Copy every entry exactly as it reads and exclude whatever pictures appear.

PROVIDED MATERIAL:
__________________________________________________

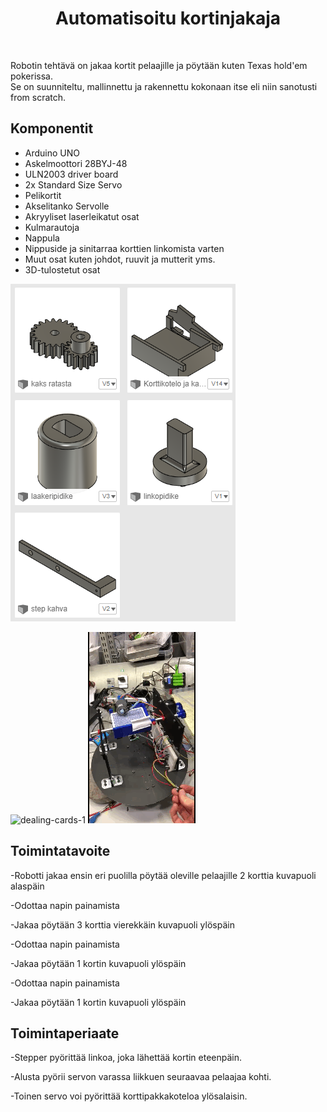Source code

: <h1 align="center">Automatisoitu kortinjakaja</h1>
<br>

Robotin tehtävä on jakaa kortit pelaajille ja pöytään kuten Texas hold'em pokerissa.
<br>
Se on suunniteltu, mallinnettu ja rakennettu kokonaan itse eli niin sanotusti from scratch.

## Komponentit

* Arduino UNO
* Askelmoottori 28BYJ-48
* ULN2003 driver board
* 2x Standard Size Servo 
* Pelikortit
* Akselitanko Servolle 
* Akryyliset laserleikatut osat 
* Kulmarautoja
* Nappula
* Nippuside ja sinitarraa korttien linkomista varten
* Muut osat kuten johdot, ruuvit ja mutterit yms.
* 3D-tulostetut osat 

<img alt="3d-printed parts" src="images/fusion360Models.png">

![dealing-cards-1](gifs/deal1.gif)
![dealing-cards-2](gifs/deal2.gif)

## Toimintatavoite

-Robotti jakaa ensin eri puolilla pöytää oleville pelaajille 2 korttia kuvapuoli alaspäin

-Odottaa napin painamista

-Jakaa pöytään 3 korttia vierekkäin kuvapuoli ylöspäin

-Odottaa napin painamista

-Jakaa pöytään 1 kortin kuvapuoli ylöspäin

-Odottaa napin painamista

-Jakaa pöytään 1 kortin kuvapuoli ylöspäin



## Toimintaperiaate 

-Stepper pyörittää linkoa, joka lähettää kortin eteenpäin. 

-Alusta pyörii servon varassa liikkuen seuraavaa pelaajaa kohti.

-Toinen servo voi pyörittää korttipakkakoteloa ylösalaisin.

__________________________________________________

RESPONSE AREA:
Source code

: <h1 align="center">Automatisoitu kortinjakaja</h1>
<br>

Robotin tehtävä on jakaa kortit pelaajille ja pöytään kuten Texas hold'em pokerissa.
<br>
Se on suunniteltu, mallinnettu ja rakennettu kokonaan itse eli niin sanotusti from scratch.

## Komponentit

* Arduino UNO
* Askelmoottori 28BYJ-48
* ULN2003 driver board
* 2x Standard Size Servo 
* Pelikortit
* Akselitanko Servolle 
* Akryyliset laserleikatut osat 
* Kulmarautoja
* Nappula
* Nippuside ja sinitarraa korttien linkomista varten
* Muut osat kuten johdot, ruuvit ja mutterit yms.
* 3D-tulostetut osat 

<img alt="3d-printed parts" src="images/fusion360Models.png">

![dealing-cards-1](gifs/deal1.gif)
![dealing-cards-2](gifs/deal2.gif)

## Toimintatavoite

-Robotti jakaa ensin eri puolilla pöytää oleville pelaajille 2 korttia kuvapuoli alaspäin

-Odottaa napin painamista

-Jakaa pöytään 3 korttia vierekkäin kuvapuoli ylöspäin

-Odottaa napin painamista

-Jakaa pöytään 1 kortin kuvapuoli ylöspäin

-Odottaa napin painamista

-Jakaa pöytään 1 kortin kuvapuoli ylöspäin



## Toimintaperiaate 

-Stepper pyörittää linkoa, joka lähettää kortin eteenpäin. 

-Alusta pyörii servon varassa liikkuen seuraavaa pelaajaa kohti.

-Toinen servo voi pyörittää korttipakkakoteloa ylösalaisin.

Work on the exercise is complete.